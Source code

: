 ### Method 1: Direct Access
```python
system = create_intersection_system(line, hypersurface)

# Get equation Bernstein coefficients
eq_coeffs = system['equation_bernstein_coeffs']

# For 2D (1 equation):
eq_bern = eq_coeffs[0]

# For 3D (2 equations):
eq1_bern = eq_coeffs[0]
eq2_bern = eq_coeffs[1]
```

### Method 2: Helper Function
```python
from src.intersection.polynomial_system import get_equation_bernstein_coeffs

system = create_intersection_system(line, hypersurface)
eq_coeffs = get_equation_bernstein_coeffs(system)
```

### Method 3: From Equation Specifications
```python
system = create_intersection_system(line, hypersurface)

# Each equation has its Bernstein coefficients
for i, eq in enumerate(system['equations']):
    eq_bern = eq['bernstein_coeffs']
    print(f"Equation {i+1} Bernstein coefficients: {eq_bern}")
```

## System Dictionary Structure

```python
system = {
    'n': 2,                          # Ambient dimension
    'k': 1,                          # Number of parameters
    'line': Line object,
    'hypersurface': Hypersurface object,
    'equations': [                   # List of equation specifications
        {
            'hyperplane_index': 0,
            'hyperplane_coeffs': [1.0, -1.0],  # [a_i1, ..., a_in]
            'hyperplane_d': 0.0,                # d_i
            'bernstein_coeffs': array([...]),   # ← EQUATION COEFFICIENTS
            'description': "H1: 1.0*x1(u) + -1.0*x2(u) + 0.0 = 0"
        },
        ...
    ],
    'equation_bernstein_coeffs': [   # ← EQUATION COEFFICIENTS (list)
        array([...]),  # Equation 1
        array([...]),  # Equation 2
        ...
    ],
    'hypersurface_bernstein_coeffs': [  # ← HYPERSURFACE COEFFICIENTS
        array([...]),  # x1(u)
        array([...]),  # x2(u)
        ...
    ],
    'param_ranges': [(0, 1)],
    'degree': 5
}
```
——————
Search the data above for the string "object". Report every line where it is found.

    'line': Line object,
    'hypersurface': Hypersurface object,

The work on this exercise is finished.